Output the entries that follow character for character. Leave every image out.

Top of Input data

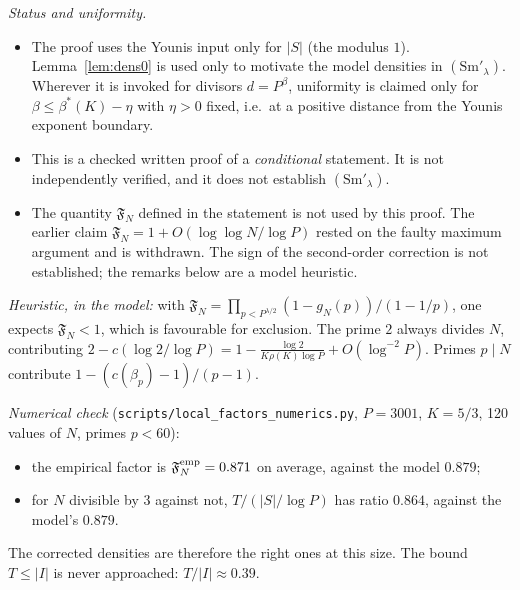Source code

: \documentclass[11pt,a4paper]{article}
\theoremstyle{remark}
\begin{document}
\noindent\emph{Status and uniformity.}
\begin{itemize}
\item The proof uses the Younis input only for $|S|$ (the modulus $1$). Lemma~\ref{lem:dens0} is used only to motivate the
model densities in $(\mathrm{Sm}'_\lambda)$. Wherever it is invoked for divisors $d=P^\beta$, uniformity is claimed only for
$\beta\le\beta^*(K)-\eta$ with $\eta>0$ fixed, i.e.\ at a positive distance from the Younis exponent boundary.
\item This is a checked written proof of a \emph{conditional} statement. It is not independently verified, and it does not
establish $(\mathrm{Sm}'_\lambda)$.
\item The quantity $\mathfrak F_N$ defined in the statement is not used by this proof. The earlier claim
$\mathfrak F_N=1+O(\log\log N/\log P)$ rested on the faulty maximum argument and is withdrawn. The sign of the second-order
correction is not established; the remarks below are a model heuristic.
\end{itemize}

\emph{Heuristic, in the model:} with $\mathfrak F_N=\prod_{p<P^{\lambda/2}}(1-g_N(p))/(1-1/p)$, one expects $\mathfrak F_N<1$, which is favourable for exclusion. The prime $2$ always divides $N$, contributing
$2-c(\log2/\log P)=1-\frac{\log2}{K\rho(K)\log P}+O(\log^{-2}P)$. Primes $p\mid N$ contribute $1-(c(\beta_p)-1)/(p-1)$.

\emph{Numerical check} (\texttt{scripts/local\_factors\_numerics.py}, $P=3001$, $K=5/3$, 120 values of $N$, primes $p<60$):
\begin{itemize}
\item the empirical factor is $\mathfrak F^{\rm emp}_N=0.871$ on average, against the model $0.879$;
\item for $N$ divisible by $3$ against not, $T/(|S|/\log P)$ has ratio $0.864$, against the model's $0.879$.
\end{itemize}
The corrected densities are therefore the right ones at this size. The bound $T\le|I|$ is never approached: $T/|I|\approx0.39$.
\end{document}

Bottom of Input data

▸ Response to the task:
Source code

: \documentclass[11pt,a4paper]{article}
\theoremstyle{remark}
\begin{document}
\noindent\emph{Status and uniformity.}
\begin{itemize}
\item The proof uses the Younis input only for $|S|$ (the modulus $1$). Lemma~\ref{lem:dens0} is used only to motivate the
model densities in $(\mathrm{Sm}'_\lambda)$. Wherever it is invoked for divisors $d=P^\beta$, uniformity is claimed only for
$\beta\le\beta^*(K)-\eta$ with $\eta>0$ fixed, i.e.\ at a positive distance from the Younis exponent boundary.
\item This is a checked written proof of a \emph{conditional} statement. It is not independently verified, and it does not
establish $(\mathrm{Sm}'_\lambda)$.
\item The quantity $\mathfrak F_N$ defined in the statement is not used by this proof. The earlier claim
$\mathfrak F_N=1+O(\log\log N/\log P)$ rested on the faulty maximum argument and is withdrawn. The sign of the second-order
correction is not established; the remarks below are a model heuristic.
\end{itemize}

\emph{Heuristic, in the model:} with $\mathfrak F_N=\prod_{p<P^{\lambda/2}}(1-g_N(p))/(1-1/p)$, one expects $\mathfrak F_N<1$, which is favourable for exclusion. The prime $2$ always divides $N$, contributing
$2-c(\log2/\log P)=1-\frac{\log2}{K\rho(K)\log P}+O(\log^{-2}P)$. Primes $p\mid N$ contribute $1-(c(\beta_p)-1)/(p-1)$.

\emph{Numerical check} (\texttt{scripts/local\_factors\_numerics.py}, $P=3001$, $K=5/3$, 120 values of $N$, primes $p<60$):
\begin{itemize}
\item the empirical factor is $\mathfrak F^{\rm emp}_N=0.871$ on average, against the model $0.879$;
\item for $N$ divisible by $3$ against not, $T/(|S|/\log P)$ has ratio $0.864$, against the model's $0.879$.
\end{itemize}
The corrected densities are therefore the right ones at this size. The bound $T\le|I|$ is never approached: $T/|I|\approx0.39$.
\end{document}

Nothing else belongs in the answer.